Required work |
Would you please write out every record exactly?

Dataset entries
+++

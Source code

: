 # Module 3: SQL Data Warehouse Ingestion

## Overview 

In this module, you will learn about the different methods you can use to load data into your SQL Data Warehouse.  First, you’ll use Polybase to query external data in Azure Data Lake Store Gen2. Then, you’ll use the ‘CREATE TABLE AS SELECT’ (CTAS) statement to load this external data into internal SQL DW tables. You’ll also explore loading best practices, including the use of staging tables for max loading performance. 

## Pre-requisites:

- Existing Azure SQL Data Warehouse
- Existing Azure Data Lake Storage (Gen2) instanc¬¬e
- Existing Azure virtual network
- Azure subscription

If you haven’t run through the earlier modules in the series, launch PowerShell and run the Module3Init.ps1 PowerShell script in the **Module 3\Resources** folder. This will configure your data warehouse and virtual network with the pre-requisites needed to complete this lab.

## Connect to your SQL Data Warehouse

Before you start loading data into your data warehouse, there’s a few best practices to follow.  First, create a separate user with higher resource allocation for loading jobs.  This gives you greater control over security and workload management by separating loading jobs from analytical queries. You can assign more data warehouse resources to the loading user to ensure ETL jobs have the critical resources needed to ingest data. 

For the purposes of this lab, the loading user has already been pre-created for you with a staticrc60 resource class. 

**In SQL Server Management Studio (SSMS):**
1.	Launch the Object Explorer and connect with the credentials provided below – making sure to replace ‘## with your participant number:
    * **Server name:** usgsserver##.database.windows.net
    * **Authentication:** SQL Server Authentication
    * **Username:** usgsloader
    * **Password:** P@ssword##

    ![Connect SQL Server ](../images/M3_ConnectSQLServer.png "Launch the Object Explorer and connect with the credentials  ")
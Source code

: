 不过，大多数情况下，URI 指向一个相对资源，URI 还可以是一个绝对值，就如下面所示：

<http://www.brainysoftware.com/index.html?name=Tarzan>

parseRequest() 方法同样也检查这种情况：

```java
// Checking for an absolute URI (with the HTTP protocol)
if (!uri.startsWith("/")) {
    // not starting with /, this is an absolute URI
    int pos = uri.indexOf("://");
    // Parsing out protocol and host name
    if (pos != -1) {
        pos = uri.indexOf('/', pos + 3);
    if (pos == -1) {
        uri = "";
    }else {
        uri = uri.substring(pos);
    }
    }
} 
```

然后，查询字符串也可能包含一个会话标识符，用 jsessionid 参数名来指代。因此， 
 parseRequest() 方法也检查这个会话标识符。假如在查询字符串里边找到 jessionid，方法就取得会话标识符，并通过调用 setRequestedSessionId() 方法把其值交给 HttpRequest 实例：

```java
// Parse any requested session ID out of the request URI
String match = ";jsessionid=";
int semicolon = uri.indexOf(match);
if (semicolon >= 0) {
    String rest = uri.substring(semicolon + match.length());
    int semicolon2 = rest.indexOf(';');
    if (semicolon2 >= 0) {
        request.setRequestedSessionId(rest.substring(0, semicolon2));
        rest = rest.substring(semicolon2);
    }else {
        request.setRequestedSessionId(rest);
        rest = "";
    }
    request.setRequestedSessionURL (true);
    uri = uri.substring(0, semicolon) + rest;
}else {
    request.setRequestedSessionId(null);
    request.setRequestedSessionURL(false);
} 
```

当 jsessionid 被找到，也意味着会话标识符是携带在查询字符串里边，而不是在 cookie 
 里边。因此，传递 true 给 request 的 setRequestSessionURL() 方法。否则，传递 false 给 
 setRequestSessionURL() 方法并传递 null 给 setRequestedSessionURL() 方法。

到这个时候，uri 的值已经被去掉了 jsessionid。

+++

Answer to this exercise |
Source code

: # Module 3: SQL Data Warehouse Ingestion

## Overview 

In this module, you will learn about the different methods you can use to load data into your SQL Data Warehouse.  First, you’ll use Polybase to query external data in Azure Data Lake Store Gen2. Then, you’ll use the ‘CREATE TABLE AS SELECT’ (CTAS) statement to load this external data into internal SQL DW tables. You’ll also explore loading best practices, including the use of staging tables for max loading performance. 

## Pre-requisites:

- Existing Azure SQL Data Warehouse
- Existing Azure Data Lake Storage (Gen2) instanc¬¬e
- Existing Azure virtual network
- Azure subscription

If you haven’t run through the earlier modules in the series, launch PowerShell and run the Module3Init.ps1 PowerShell script in the **Module 3\Resources** folder. This will configure your data warehouse and virtual network with the pre-requisites needed to complete this lab.

## Connect to your SQL Data Warehouse

Before you start loading data into your data warehouse, there’s a few best practices to follow.  First, create a separate user with higher resource allocation for loading jobs.  This gives you greater control over security and workload management by separating loading jobs from analytical queries. You can assign more data warehouse resources to the loading user to ensure ETL jobs have the critical resources needed to ingest data. 

For the purposes of this lab, the loading user has already been pre-created for you with a staticrc60 resource class. 

**In SQL Server Management Studio (SSMS):**
1.	Launch the Object Explorer and connect with the credentials provided below – making sure to replace ‘## with your participant number:
    * **Server name:** usgsserver##.database.windows.net
    * **Authentication:** SQL Server Authentication
    * **Username:** usgsloader
    * **Password:** P@ssword##

    ![Connect SQL Server ](../images/M3_ConnectSQLServer.png "Launch the Object Explorer and connect with the credentials  ")
Source code

: 不过，大多数情况下，URI 指向一个相对资源，URI 还可以是一个绝对值，就如下面所示：

<http://www.brainysoftware.com/index.html?name=Tarzan>

parseRequest() 方法同样也检查这种情况：

```java
// Checking for an absolute URI (with the HTTP protocol)
if (!uri.startsWith("/")) {
    // not starting with /, this is an absolute URI
    int pos = uri.indexOf("://");
    // Parsing out protocol and host name
    if (pos != -1) {
        pos = uri.indexOf('/', pos + 3);
    if (pos == -1) {
        uri = "";
    }else {
        uri = uri.substring(pos);
    }
    }
} 
```

然后，查询字符串也可能包含一个会话标识符，用 jsessionid 参数名来指代。因此， 
 parseRequest() 方法也检查这个会话标识符。假如在查询字符串里边找到 jessionid，方法就取得会话标识符，并通过调用 setRequestedSessionId() 方法把其值交给 HttpRequest 实例：

```java
// Parse any requested session ID out of the request URI
String match = ";jsessionid=";
int semicolon = uri.indexOf(match);
if (semicolon >= 0) {
    String rest = uri.substring(semicolon + match.length());
    int semicolon2 = rest.indexOf(';');
    if (semicolon2 >= 0) {
        request.setRequestedSessionId(rest.substring(0, semicolon2));
        rest = rest.substring(semicolon2);
    }else {
        request.setRequestedSessionId(rest);
        rest = "";
    }
    request.setRequestedSessionURL (true);
    uri = uri.substring(0, semicolon) + rest;
}else {
    request.setRequestedSessionId(null);
    request.setRequestedSessionURL(false);
} 
```

当 jsessionid 被找到，也意味着会话标识符是携带在查询字符串里边，而不是在 cookie 
 里边。因此，传递 true 给 request 的 setRequestSessionURL() 方法。否则，传递 false 给 
 setRequestSessionURL() 方法并传递 null 给 setRequestedSessionURL() 方法。

到这个时候，uri 的值已经被去掉了 jsessionid。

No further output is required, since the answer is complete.